INSTRUCTIONS TO FOLLOW.
Each line below that contains "Components" should be counted; give the total alone.

INPUT.
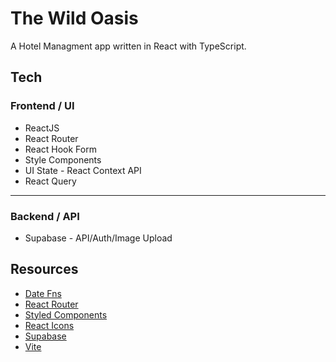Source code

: # The Wild Oasis

A Hotel Managment app written in React with TypeScript.

## Tech

### Frontend / UI

- ReactJS
- React Router
- React Hook Form
- Style Components
- UI State - React Context API
- React Query

--- 
### Backend / API

- Supabase - API/Auth/Image Upload



## Resources

- [Date Fns](https://date-fns.org/)
- [React Router](https://reactrouter.com/en/main)
- [Styled Components](https://styled-components.com/)
- [React Icons](http://react-icons.github.io/react-icons/)
- [Supabase](https://supabase.com/)
- [Vite](https://vitejs.dev/)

RESPONSE BELOW.
2